Conditional probability can be thought of as the probability of one event occurring given that another event has already occurred. It's like having a clue or piece of information that allows you to narrow down the possibilities. In the coin toss scenario, we know the second toss is heads. This information shapes the probability of getting at least two heads. We denote conditional probability using the notation: - \( P(A \mid B) \), meaning "probability of event A given event B." - To find the conditional probability, you focus only on the outcomes that satisfy the given condition (in this case, the second toss being heads), and determine the likelihood of the event of interest (getting at least two heads) within this narrowed down set.

The sample space is essentially the entire set of all possible outcomes of an experiment. For our three coin tosses, the sample space starts by including every combination of heads and tails possible with three coins; that's 2 choices (heads or tails) for each toss, so altogether there are 2 raised to the power of 3, or 8 possible combinations. - These are: HHH, HHT, HTH, HTT, THH, THT, TTH, TTT. - However, when a condition is imposed (like the second coin being heads), the effective sample space changes. Now it only includes outcomes that meet this condition: HHH, HHT, THH, and THT.

After determining the valid sample space based on conditions, we identify the favorable outcomes. These are outcomes where our event of interest happens. In this problem, we seek outcomes with at least two heads. Checking the conditional sample space (HHH, HHT, THH, THT), only three outcomes meet the criteria: HHH, HHT, and THH. - Favorable outcomes help in determining probability, as they are used as the numerator in the probability fraction formula. Recognizing these outcomes is crucial for accuracy.

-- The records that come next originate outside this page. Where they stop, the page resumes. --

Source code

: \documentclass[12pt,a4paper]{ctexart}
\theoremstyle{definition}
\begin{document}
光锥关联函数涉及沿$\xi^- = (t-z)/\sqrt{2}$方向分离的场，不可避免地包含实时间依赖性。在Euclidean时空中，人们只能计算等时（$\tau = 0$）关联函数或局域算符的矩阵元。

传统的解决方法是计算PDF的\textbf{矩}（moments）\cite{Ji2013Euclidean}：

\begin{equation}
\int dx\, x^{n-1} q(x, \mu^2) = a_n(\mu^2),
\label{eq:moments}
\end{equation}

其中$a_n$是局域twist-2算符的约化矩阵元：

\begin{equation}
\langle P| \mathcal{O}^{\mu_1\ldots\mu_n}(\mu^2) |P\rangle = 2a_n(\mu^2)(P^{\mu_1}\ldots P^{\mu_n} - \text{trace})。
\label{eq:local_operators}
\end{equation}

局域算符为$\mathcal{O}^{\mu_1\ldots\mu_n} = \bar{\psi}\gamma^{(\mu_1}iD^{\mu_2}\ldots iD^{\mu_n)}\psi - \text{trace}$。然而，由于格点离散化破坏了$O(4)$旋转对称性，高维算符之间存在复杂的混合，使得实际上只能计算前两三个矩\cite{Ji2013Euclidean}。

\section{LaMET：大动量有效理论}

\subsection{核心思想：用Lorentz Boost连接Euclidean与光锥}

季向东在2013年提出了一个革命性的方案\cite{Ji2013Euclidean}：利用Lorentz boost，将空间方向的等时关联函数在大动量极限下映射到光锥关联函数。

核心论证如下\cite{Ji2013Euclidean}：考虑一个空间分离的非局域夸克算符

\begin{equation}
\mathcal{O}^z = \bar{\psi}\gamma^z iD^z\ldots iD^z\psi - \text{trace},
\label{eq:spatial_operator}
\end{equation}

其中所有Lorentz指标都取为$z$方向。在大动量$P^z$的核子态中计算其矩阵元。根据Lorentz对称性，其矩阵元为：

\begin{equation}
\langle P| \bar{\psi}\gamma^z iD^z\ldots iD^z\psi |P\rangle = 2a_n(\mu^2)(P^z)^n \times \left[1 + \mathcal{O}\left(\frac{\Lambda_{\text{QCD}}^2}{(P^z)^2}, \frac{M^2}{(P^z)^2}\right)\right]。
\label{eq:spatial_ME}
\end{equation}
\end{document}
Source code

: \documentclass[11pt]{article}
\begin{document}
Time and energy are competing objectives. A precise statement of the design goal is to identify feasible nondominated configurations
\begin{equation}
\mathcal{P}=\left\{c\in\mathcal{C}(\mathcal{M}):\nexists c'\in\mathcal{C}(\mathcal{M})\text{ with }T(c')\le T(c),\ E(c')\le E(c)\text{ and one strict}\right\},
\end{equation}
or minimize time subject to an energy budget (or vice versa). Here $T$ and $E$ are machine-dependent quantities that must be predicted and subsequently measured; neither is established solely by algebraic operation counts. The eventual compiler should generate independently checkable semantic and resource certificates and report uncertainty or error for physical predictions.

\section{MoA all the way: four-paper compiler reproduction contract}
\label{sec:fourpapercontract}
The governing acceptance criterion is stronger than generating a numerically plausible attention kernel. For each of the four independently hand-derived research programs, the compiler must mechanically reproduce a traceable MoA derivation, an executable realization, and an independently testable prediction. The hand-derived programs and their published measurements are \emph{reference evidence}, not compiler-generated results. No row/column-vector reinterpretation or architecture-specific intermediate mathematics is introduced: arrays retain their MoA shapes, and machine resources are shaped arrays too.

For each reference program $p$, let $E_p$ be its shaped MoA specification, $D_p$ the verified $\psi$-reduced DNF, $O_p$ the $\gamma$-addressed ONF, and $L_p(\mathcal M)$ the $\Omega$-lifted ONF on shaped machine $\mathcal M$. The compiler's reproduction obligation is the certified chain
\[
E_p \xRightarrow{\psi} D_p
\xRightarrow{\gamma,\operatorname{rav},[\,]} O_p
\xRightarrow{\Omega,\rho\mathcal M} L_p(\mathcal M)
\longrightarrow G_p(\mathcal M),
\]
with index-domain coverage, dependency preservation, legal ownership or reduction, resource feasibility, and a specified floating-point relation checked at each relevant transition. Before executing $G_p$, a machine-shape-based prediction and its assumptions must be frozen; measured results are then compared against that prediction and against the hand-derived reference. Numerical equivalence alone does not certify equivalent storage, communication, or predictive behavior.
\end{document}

Once you have the favorable outcomes and the redefined sample space, you can easily calculate probabilities. Probability is the ratio of favorable outcomes to the total number of possible outcomes, in this case, within the sample conditioned on the prior event. - So, the probability that at least two heads occurred given the condition that the second toss was heads is calculated as:\[ P(\text{at least two heads} \mid \text{second toss is heads}) = \frac{3}{4} \]- Here, 3 is the number of favorable outcomes (HHH, HHT, and THH) and 4 is the number of outcomes in the conditional sample space where the second toss is heads. This formula gives you a straightforward path to the solution.